This material was originally created for On the Cutting Edge: Professional Development for Geoscience Faculty
and is replicated here as part of the SERC Pedagogic Service.
Elizabeth Wright, School of the Art Institute of Chicago
Course: Earth Science
20 students

The Activity

We discuss the scientific method. Then I present an image entitled "The World of the Ancient Hebrews," which shows "the heavenly seat of the Divinity," "the waters above the firmament," the stars, planets and the floodgates through a solid barrier, "the firmament," "the waters below the firmament," the solid earth, the waters below the earth, and "Sheol," and we discuss it as a hypothesis. Why would they postulate waters below the earth? What are the floodgates for? What is Sheol? (a shadowy sort of underworld, not to be confused with the later Christian conception of hell.)
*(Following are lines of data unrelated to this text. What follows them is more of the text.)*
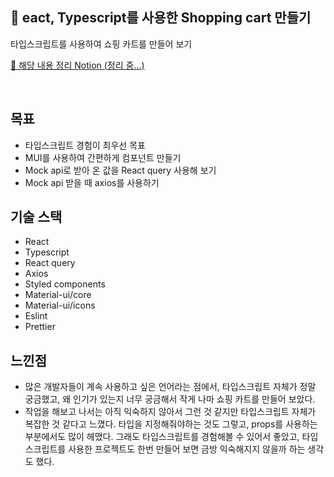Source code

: ## 🛒 eact, Typescript를 사용한 Shopping cart 만들기

타입스크립트를 사용하여 쇼핑 카트를 만들어 보기

[🧐 해당 내용 정리 Notion (정리 중...) ](https://www.notion.so/yerimgim/React-Typescript-Shopping-Cart-cac6fe10b9f04be9894e246c84a36e1d)

<br/>

## 목표

- 타입스크립트 경험이 최우선 목표
- MUI를 사용하여 간편하게 컴포넌트 만들기
- Mock api로 받아 온 값을 React query 사용해 보기
- Mock api 받을 때 axios를 사용하기

## 기술 스택

- React
- Typescript
- React query
- Axios
- Styled components
- Material-ui/core
- Material-ui/icons
- Eslint
- Prettier

## 느낀점

- 많은 개발자들이 계속 사용하고 싶은 언어라는 점에서, 타입스크립트 자체가 정말 궁금했고, 왜 인기가 있는지 너무 궁금해서 작게 나마 쇼핑 카트를 만들어 보았다.
- 작업을 해보고 나서는 아직 익숙하지 않아서 그런 것 같지만 타입스크립트 자체가 복잡한 것 같다고 느꼈다. 타입을 지정해줘야하는 것도 그렇고, props를 사용하는 부분에서도 많이 헤맸다.
  그래도 타입스크립트를 경험해볼 수 있어서 좋았고, 타입스크립트를 사용한 프로젝트도 한번 만들어 보면 금방 익숙해지지 않을까 하는 생각도 했다.
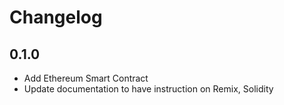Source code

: # Changelog

## 0.1.0
- Add Ethereum Smart Contract
- Update documentation to have instruction on Remix, Solidity
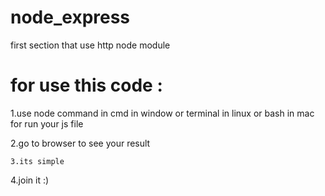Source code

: # node_express

first section that use http node module 

# for use this code :

  1.use node command in cmd in window  or terminal in linux  or  bash in mac for run your js file 
  
  2.go to browser to see your result
  
 	3.its simple 
  
  4.join it :)
  
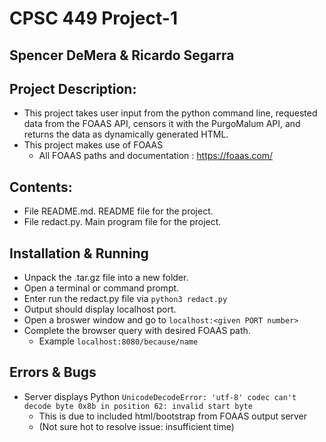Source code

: # CPSC 449 Project-1
## Spencer DeMera & Ricardo Segarra

## Project Description:
* This project takes user input from the python command line, requested data from the FOAAS API, censors it with the PurgoMalum API, and returns the data as dynamically generated HTML. 
* This project makes use of FOAAS
    * All FOAAS paths and documentation : https://foaas.com/

## Contents:
* File README.md. README file for the project.<br>
* File redact.py. Main program file for the project.

## Installation & Running
* Unpack the .tar.gz file into a new folder.
* Open a terminal or command prompt.
* Enter run the redact.py file via `python3 redact.py`
* Output should display localhost port.
* Open a broswer window and go to `localhost:<given PORT number>`
* Complete the browser query with desired FOAAS path.
    * Example `localhost:8080/because/name`

## Errors & Bugs
* Server displays Python `UnicodeDecodeError: 'utf-8' codec can't decode byte 0x8b in position 62: invalid start byte`
    * This is due to included html/bootstrap from FOAAS output server
    * (Not sure hot to resolve issue: insufficient time)
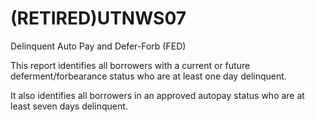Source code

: # (RETIRED)UTNWS07
Delinquent Auto Pay and Defer-Forb (FED)

This report identifies all borrowers with a current or future deferment/forbearance status who are at least one day delinquent. 

It also identifies all borrowers in an approved autopay status who are at least seven days delinquent.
How would they (the students) test this hypothesis, given modern technology? (They usually propose a space probe to look for the barrier between the firmament and the waters above the firmament.) We agree that this has already been done, and we would have to reject this particular hypothesis. This is the fate of most hypotheses.

But, I tell them, the ancient Hebrews got one thing exactly right: the earth is layered. If we remove the barriers and shake up the water, air and earth, what would we get? We agree on atmosphere, hydrosphere and solid earth. Why? They propose weight or density. Exactly! We discuss the layers of the solid earth and their densities. And what is the density of God or Sheol? No data, and no way to get any data. Therefore God and Sheol are outside the bounds of our (scientific) model.

This gets at the notion of hypothesis testing and letting the data decide, allows me to introduce the structure of the earth and the tools to discuss isostasy, and incidentally sets the boundaries between science and religion, which will come in handy when we get to evolution, which I ALWAYS try to do in my courses.